(DATA PROVIDED Opens)
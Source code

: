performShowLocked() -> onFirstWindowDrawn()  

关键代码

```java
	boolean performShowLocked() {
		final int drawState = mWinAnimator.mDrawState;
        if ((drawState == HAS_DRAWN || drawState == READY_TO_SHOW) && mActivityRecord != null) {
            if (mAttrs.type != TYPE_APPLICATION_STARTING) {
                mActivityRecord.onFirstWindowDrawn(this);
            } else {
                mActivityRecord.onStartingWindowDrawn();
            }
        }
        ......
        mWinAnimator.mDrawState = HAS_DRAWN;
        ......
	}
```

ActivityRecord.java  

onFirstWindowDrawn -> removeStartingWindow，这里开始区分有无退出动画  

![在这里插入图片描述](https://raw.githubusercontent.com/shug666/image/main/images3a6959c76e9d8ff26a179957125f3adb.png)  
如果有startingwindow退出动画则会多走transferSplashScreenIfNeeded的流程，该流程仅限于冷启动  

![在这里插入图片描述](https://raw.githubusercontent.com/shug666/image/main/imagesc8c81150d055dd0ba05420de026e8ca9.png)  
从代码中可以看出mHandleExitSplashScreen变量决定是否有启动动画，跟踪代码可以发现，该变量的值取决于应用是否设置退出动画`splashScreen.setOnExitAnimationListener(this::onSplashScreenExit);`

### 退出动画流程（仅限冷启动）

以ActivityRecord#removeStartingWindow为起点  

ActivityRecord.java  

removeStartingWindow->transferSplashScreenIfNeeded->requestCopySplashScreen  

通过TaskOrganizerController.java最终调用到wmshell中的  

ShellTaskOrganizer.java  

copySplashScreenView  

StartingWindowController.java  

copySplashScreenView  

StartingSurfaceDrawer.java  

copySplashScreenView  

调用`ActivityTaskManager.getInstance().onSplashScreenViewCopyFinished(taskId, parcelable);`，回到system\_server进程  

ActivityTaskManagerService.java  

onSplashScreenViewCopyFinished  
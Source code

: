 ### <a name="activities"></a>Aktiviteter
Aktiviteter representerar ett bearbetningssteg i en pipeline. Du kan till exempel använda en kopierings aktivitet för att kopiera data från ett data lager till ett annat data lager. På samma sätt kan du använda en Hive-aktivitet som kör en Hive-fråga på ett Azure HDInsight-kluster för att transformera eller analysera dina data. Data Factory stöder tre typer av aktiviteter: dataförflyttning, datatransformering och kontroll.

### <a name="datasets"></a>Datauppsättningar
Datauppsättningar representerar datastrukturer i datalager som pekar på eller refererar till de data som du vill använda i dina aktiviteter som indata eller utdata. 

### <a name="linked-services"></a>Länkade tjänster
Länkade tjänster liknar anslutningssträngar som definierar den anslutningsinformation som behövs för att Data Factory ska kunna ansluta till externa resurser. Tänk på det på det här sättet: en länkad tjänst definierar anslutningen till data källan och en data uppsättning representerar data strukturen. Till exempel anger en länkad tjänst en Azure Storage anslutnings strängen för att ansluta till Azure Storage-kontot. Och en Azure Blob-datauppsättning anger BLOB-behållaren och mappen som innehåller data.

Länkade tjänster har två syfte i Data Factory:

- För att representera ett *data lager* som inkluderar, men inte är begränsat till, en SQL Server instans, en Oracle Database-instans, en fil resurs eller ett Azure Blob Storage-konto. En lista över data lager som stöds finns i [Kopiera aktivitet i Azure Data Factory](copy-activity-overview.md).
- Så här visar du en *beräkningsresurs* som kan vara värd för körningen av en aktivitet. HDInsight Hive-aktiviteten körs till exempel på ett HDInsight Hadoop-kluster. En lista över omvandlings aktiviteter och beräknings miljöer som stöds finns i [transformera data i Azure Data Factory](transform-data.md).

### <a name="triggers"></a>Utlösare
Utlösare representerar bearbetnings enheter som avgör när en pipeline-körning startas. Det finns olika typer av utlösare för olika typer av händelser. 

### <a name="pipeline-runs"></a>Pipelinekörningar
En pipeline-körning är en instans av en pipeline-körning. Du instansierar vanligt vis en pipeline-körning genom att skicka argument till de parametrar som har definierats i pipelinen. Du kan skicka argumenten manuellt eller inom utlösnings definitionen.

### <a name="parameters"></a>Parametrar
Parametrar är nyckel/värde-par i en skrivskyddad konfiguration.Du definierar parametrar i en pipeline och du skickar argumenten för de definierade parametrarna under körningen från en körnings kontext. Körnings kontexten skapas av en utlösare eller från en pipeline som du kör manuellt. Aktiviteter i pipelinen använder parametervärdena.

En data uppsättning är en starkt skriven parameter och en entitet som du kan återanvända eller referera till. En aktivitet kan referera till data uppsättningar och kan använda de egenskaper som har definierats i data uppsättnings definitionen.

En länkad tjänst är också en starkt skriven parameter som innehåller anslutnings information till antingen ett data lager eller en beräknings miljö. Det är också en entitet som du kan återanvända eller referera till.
(DATA PROVIDED Closes)
▶ _INSTRUCTIONS FOR THE TASK_
Set down the lines of the listing word for word, from its first line through the line containing "以ActivityRecor". Both of those lines belong in the answer, and no others do.

▶ _RESULT OF THE EXERCISE_
Source code

:performShowLocked() -> onFirstWindowDrawn()  

关键代码

```java
	boolean performShowLocked() {
		final int drawState = mWinAnimator.mDrawState;
        if ((drawState == HAS_DRAWN || drawState == READY_TO_SHOW) && mActivityRecord != null) {
            if (mAttrs.type != TYPE_APPLICATION_STARTING) {
                mActivityRecord.onFirstWindowDrawn(this);
            } else {
                mActivityRecord.onStartingWindowDrawn();
            }
        }
        ......
        mWinAnimator.mDrawState = HAS_DRAWN;
        ......
	}
```

ActivityRecord.java  

onFirstWindowDrawn -> removeStartingWindow，这里开始区分有无退出动画  

![在这里插入图片描述](https://raw.githubusercontent.com/shug666/image/main/images3a6959c76e9d8ff26a179957125f3adb.png)  
如果有startingwindow退出动画则会多走transferSplashScreenIfNeeded的流程，该流程仅限于冷启动  

![在这里插入图片描述](https://raw.githubusercontent.com/shug666/image/main/imagesc8c81150d055dd0ba05420de026e8ca9.png)  
从代码中可以看出mHandleExitSplashScreen变量决定是否有启动动画，跟踪代码可以发现，该变量的值取决于应用是否设置退出动画`splashScreen.setOnExitAnimationListener(this::onSplashScreenExit);`

### 退出动画流程（仅限冷启动）

以ActivityRecord#removeStartingWindow为起点  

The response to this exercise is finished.